3.8.2 Compound Devices

Compound devices are very common in the financial services industry. For the purposes of this discussion, there are three types of compound devices:

Two or more separate logical devices that share a physical housing (or perhaps some other attribute), but function completely independently of one another
Two or more distinct logical devices that are functionally interdependent in some way, such as a journal printer and passbook printer that use the same print head mechanism
Two or more logical devices that are simply different logical views of a single physical device, such as a single printer that is managed as two separate logical devices, a document printer and a passbook printer

The first of these types has no special significance from the XFS point of view. Each of the devices is managed as a separate logical and physical device, and the system configuration issues (e.g., making sure that devices that are packaged together are assigned to the same workstation) are left to application utilities outside the scope of this specification.

The latter two types are treated identically in an XFS system. When any one of a set of interdependent logical devices that forms a compound device is locked, all the other logical devices in that compound device are also implicitly locked on behalf of the requesting application. (The specific policy is described below.) If the same application (see the discussion of “application identity” below and in Section 3.5) explicitly requests a lock of another of these logical devices, the lock is granted. In order to allow the application to “know” that the devices are part of a compound device, and therefore interdependent, the WFSLock function returns an array of service handles, defining the set of other devices within the compound device that are now explicitly locked by the application. This allows the application to manage its use of these devices accordingly. Normally, it must use them in a strictly sequential manner to avoid any possible conflicts, but if it has some special knowledge of how the devices are related, it may be able to multiplex requests in some ways.

Note that an application can also determine whether a device is compound by using the device capabilities query function of WFSGetInfo.

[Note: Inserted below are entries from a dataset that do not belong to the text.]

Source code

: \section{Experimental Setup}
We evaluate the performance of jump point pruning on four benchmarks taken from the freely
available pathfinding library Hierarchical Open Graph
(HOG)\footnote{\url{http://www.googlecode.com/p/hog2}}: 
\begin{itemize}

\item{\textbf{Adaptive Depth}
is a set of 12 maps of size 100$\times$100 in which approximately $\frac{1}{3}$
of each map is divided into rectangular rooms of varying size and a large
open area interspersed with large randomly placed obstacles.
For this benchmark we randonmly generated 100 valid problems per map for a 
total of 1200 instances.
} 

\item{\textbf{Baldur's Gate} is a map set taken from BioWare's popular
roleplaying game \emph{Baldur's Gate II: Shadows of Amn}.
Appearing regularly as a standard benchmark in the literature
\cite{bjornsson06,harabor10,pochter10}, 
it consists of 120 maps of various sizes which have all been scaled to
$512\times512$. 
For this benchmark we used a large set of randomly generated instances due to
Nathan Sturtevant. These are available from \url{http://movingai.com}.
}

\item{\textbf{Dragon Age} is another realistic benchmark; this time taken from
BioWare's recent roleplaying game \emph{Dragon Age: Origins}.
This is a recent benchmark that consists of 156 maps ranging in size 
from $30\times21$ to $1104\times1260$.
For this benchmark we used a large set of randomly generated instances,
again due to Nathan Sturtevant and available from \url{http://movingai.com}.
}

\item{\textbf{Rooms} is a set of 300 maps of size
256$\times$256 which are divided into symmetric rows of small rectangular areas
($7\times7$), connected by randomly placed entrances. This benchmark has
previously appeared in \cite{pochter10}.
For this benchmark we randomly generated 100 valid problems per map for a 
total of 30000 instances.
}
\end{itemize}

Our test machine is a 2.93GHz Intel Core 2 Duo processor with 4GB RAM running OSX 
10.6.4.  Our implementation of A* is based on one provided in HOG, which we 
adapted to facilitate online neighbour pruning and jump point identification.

There are many different ways in which programmers can make use of multiple threads and/or processes in financial applications. Each WOSA/XFS service can be controlled from its own thread; all services can be controlled from a single thread, with other threads/processes used for other application functions; several identical threads can handle all open services as needed; etc. In some of these models, the “user” of a service could be considered to be the process as a whole; in other models, the “user” is a single thread. The WOSA/XFS design allows for both models by providing the programmer the capability to explicitly control the “identity” of an application. The programmer can make all the threads in a process appear to a service provider as one “application,” identify each thread as a different “application,” or create some hybrid of these approaches, allowing interdependent compound devices to be managed correctly no matter what application architecture is used.

In order to allow this flexibility in application architecture, the “identity” of an application can optionally be managed explicitly using the concept of application handles. An application handle (hApp) is created using the WFSCreateAppHandle function, and is guaranteed unique within the system. The WFSOpen function takes an optional application handle parameter which is bound to the service handle (hService) returned by the open function. This approach allows applications that use interdependent compound devices to be implemented with any combination of single or multiple processes and/or threads, by explicitly managing an appropriate set of application handles. If this facility is not used (indicated by the application using the value WFS_DEFAULT_HAPP for the hApp parameter in WFSOpen), the XFS subsystem automatically treats each process as having a single, unique application handle. See Section 3.5 for additional discussion of this topic.

The lock policy for interdependent compound devices uses the same rules as for independent devices, with some additional constraints. In order to synchronize access via multiple logical services to a single physical device, or to interdependent devices, the service manages a single lock queue and a single deferred queue for the set of related logical services. The additional constraints are:

Service state: LOCK_PENDING

When a lock request has been granted to one of a set of related logical services:
- All the other related services in the set change to a “reserved” state in which they are treated as being in the LOCKED state for requests not from the owner.
- Any lock request from the owner for one of the reserved services is granted on arrival.
- Lock requests that are not from the owner of the reserved devices are placed in the lock queue.

Service state: LOCKED

Any lock request from the owner for one of the reserved services is granted on arrival.
Lock requests that are not from the owner of the reserved devices are placed in the lock queue.
Note that if a WFPUnlock or WFPClose request is processed for the service, and any other logical service that is related to this service is in the LOCKED state, then the service state is set to “reserved,” not UNLOCKED.
Note also, that if a WFPUnlock or WFPClose request is processed for the service, and the other logical services that are related to this service are in the “reserved” state, then all these services change to the UNLOCKED state.